DATA: Begin

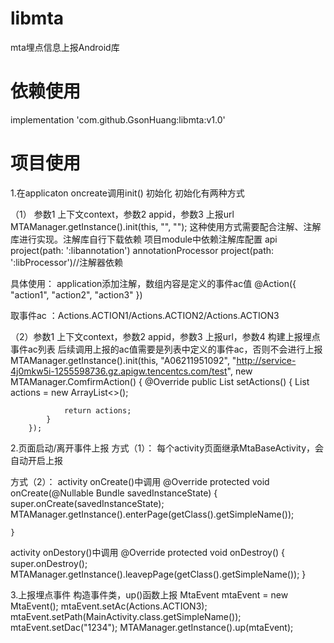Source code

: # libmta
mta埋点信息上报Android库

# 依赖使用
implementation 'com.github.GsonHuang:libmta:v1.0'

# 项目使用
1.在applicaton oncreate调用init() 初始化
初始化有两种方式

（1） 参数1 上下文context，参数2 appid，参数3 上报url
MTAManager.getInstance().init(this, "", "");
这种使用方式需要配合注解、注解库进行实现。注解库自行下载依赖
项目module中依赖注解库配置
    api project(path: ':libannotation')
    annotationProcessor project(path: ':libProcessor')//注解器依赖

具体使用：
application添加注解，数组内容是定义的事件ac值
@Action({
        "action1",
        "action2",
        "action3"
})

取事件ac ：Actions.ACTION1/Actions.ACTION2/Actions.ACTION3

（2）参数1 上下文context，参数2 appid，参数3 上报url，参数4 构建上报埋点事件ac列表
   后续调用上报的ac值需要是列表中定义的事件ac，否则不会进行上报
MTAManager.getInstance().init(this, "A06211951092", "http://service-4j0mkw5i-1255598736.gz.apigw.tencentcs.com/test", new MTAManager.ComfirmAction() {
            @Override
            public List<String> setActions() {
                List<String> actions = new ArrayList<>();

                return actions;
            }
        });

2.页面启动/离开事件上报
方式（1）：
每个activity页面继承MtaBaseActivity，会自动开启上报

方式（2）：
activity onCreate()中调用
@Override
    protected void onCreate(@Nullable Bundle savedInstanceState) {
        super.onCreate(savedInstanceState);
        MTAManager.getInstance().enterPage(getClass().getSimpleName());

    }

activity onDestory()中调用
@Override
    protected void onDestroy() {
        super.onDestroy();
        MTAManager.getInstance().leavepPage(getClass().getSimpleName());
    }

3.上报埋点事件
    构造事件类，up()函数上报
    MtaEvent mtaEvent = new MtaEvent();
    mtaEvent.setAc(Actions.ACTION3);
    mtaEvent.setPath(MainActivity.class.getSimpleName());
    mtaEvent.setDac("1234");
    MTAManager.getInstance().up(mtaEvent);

DATA: End
DATA: Begin

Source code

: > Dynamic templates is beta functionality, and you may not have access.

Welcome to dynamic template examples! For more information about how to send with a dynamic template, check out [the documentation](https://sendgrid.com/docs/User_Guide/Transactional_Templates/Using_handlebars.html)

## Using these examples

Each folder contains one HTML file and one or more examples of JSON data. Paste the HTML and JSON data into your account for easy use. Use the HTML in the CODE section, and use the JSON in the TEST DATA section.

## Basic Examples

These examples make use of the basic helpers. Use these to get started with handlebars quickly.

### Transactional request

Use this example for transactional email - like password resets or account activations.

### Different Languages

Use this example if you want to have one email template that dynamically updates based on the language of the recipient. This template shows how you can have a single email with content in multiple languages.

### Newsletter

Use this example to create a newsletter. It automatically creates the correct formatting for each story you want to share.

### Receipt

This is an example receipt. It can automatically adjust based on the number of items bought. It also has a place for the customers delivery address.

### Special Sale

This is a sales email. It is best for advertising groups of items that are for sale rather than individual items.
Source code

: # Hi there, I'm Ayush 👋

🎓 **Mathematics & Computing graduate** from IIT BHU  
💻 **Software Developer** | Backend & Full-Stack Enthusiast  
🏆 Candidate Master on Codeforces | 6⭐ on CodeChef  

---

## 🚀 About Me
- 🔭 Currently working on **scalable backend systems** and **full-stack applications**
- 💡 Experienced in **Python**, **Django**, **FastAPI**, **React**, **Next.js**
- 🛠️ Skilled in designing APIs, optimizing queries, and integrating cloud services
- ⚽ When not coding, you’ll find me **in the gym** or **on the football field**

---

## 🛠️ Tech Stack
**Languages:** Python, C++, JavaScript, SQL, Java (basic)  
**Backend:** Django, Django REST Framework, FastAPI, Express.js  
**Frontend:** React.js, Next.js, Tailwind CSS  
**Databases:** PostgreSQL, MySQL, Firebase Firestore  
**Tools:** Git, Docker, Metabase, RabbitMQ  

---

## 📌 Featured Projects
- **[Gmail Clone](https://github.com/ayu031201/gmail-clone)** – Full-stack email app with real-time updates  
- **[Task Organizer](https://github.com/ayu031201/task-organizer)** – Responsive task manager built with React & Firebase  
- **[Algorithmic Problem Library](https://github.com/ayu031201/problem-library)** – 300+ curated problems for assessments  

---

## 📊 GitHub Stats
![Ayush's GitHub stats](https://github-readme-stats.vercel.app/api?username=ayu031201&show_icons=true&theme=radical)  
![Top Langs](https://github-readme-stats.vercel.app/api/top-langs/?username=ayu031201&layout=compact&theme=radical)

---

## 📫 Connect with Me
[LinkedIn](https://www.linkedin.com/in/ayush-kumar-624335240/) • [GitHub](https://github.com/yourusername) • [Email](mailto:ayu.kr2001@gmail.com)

DATA: End
DATA: Begin

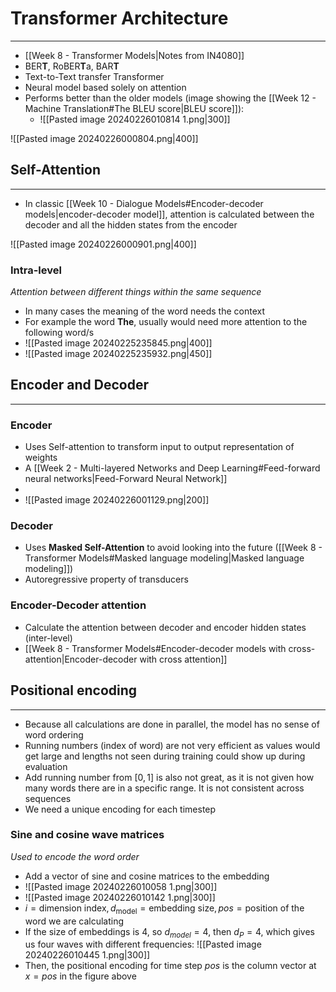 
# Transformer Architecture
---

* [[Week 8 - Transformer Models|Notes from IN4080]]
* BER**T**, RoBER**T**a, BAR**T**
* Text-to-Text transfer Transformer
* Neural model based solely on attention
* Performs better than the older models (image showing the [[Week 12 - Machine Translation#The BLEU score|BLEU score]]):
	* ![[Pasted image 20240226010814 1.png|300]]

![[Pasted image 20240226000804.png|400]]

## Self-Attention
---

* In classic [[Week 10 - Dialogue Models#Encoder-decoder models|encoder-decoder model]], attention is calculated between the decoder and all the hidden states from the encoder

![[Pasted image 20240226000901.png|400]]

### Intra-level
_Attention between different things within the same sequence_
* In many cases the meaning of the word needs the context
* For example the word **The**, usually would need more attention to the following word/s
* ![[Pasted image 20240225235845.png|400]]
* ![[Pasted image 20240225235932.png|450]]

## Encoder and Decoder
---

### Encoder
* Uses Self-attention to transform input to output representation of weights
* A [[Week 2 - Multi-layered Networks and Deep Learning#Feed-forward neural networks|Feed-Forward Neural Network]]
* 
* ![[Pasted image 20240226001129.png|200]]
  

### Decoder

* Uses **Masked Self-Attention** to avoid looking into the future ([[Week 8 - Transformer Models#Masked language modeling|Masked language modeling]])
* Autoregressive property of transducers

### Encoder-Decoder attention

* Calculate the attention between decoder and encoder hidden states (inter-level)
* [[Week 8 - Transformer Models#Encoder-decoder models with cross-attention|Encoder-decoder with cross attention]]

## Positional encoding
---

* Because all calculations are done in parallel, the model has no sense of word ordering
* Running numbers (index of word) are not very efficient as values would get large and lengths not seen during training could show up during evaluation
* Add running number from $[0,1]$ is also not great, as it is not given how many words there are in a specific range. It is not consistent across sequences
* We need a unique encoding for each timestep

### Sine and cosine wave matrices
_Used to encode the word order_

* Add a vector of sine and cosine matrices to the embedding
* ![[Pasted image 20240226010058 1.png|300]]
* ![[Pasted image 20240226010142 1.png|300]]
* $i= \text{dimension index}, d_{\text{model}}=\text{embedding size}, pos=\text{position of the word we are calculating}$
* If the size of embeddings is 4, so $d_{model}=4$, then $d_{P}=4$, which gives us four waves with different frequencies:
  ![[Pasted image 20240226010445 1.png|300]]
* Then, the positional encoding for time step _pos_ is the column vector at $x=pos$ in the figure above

DATA: End

WHAT THE EXERCISE ASKS: From the records given above, copy all lines containing "there".

RESPONSE TO THE TASK:
: # Hi there, I'm Ayush 👋
* Add running number from $[0,1]$ is also not great, as it is not given how many words there are in a specific range. It is not consistent across sequences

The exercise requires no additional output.